Could you set down every record below exactly as it appears?
━━━━
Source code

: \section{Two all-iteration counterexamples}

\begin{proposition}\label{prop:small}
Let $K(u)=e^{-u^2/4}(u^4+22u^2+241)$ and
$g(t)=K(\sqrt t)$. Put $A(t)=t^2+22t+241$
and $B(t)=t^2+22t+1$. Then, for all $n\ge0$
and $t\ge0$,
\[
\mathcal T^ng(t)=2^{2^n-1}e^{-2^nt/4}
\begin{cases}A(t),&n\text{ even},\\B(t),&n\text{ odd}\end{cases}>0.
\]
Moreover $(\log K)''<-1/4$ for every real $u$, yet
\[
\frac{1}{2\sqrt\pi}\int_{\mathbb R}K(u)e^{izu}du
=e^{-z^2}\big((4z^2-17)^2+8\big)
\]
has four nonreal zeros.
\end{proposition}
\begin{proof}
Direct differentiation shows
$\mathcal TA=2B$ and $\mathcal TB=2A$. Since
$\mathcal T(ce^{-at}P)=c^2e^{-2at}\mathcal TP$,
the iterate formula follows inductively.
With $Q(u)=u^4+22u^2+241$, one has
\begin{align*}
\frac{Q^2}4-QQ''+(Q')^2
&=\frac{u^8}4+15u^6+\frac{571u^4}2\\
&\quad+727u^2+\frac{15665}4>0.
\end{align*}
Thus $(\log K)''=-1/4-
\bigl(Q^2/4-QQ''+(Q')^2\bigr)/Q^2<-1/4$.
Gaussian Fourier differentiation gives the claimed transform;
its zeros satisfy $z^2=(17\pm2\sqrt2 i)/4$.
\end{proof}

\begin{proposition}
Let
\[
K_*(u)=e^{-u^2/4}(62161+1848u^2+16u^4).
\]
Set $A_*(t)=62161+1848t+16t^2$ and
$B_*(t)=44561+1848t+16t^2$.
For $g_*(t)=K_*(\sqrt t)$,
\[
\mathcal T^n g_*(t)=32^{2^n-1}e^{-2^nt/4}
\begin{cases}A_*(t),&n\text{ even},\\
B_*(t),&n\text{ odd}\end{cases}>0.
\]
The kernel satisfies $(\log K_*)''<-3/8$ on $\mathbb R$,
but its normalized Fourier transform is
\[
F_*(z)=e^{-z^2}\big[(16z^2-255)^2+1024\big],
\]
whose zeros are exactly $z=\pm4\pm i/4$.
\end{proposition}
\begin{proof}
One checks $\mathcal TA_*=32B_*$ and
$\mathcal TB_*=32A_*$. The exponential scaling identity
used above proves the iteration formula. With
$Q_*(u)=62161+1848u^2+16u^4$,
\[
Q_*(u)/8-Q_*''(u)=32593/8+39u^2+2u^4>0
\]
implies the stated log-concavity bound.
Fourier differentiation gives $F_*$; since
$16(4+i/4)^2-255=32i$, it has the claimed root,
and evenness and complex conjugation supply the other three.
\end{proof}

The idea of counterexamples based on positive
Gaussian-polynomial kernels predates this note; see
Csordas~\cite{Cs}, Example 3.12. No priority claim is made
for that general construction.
━━━━
SOLVED PROBLEM:
Source code

: \section{Two all-iteration counterexamples}

\begin{proposition}\label{prop:small}
Let $K(u)=e^{-u^2/4}(u^4+22u^2+241)$ and
$g(t)=K(\sqrt t)$. Put $A(t)=t^2+22t+241$
and $B(t)=t^2+22t+1$. Then, for all $n\ge0$
and $t\ge0$,
\[
\mathcal T^ng(t)=2^{2^n-1}e^{-2^nt/4}
\begin{cases}A(t),&n\text{ even},\\B(t),&n\text{ odd}\end{cases}>0.
\]
Moreover $(\log K)''<-1/4$ for every real $u$, yet
\[
\frac{1}{2\sqrt\pi}\int_{\mathbb R}K(u)e^{izu}du
=e^{-z^2}\big((4z^2-17)^2+8\big)
\]
has four nonreal zeros.
\end{proposition}
\begin{proof}
Direct differentiation shows
$\mathcal TA=2B$ and $\mathcal TB=2A$. Since
$\mathcal T(ce^{-at}P)=c^2e^{-2at}\mathcal TP$,
the iterate formula follows inductively.
With $Q(u)=u^4+22u^2+241$, one has
\begin{align*}
\frac{Q^2}4-QQ''+(Q')^2
&=\frac{u^8}4+15u^6+\frac{571u^4}2\\
&\quad+727u^2+\frac{15665}4>0.
\end{align*}
Thus $(\log K)''=-1/4-
\bigl(Q^2/4-QQ''+(Q')^2\bigr)/Q^2<-1/4$.
Gaussian Fourier differentiation gives the claimed transform;
its zeros satisfy $z^2=(17\pm2\sqrt2 i)/4$.
\end{proof}

\begin{proposition}
Let
\[
K_*(u)=e^{-u^2/4}(62161+1848u^2+16u^4).
\]
Set $A_*(t)=62161+1848t+16t^2$ and
$B_*(t)=44561+1848t+16t^2$.
For $g_*(t)=K_*(\sqrt t)$,
\[
\mathcal T^n g_*(t)=32^{2^n-1}e^{-2^nt/4}
\begin{cases}A_*(t),&n\text{ even},\\
B_*(t),&n\text{ odd}\end{cases}>0.
\]
The kernel satisfies $(\log K_*)''<-3/8$ on $\mathbb R$,
but its normalized Fourier transform is
\[
F_*(z)=e^{-z^2}\big[(16z^2-255)^2+1024\big],
\]
whose zeros are exactly $z=\pm4\pm i/4$.
\end{proposition}
\begin{proof}
One checks $\mathcal TA_*=32B_*$ and
$\mathcal TB_*=32A_*$. The exponential scaling identity
used above proves the iteration formula. With
$Q_*(u)=62161+1848u^2+16u^4$,
\[
Q_*(u)/8-Q_*''(u)=32593/8+39u^2+2u^4>0
\]
implies the stated log-concavity bound.
Fourier differentiation gives $F_*$; since
$16(4+i/4)^2-255=32i$, it has the claimed root,
and evenness and complex conjugation supply the other three.
\end{proof}

The idea of counterexamples based on positive
Gaussian-polynomial kernels predates this note; see
Csordas~\cite{Cs}, Example 3.12. No priority claim is made
for that general construction.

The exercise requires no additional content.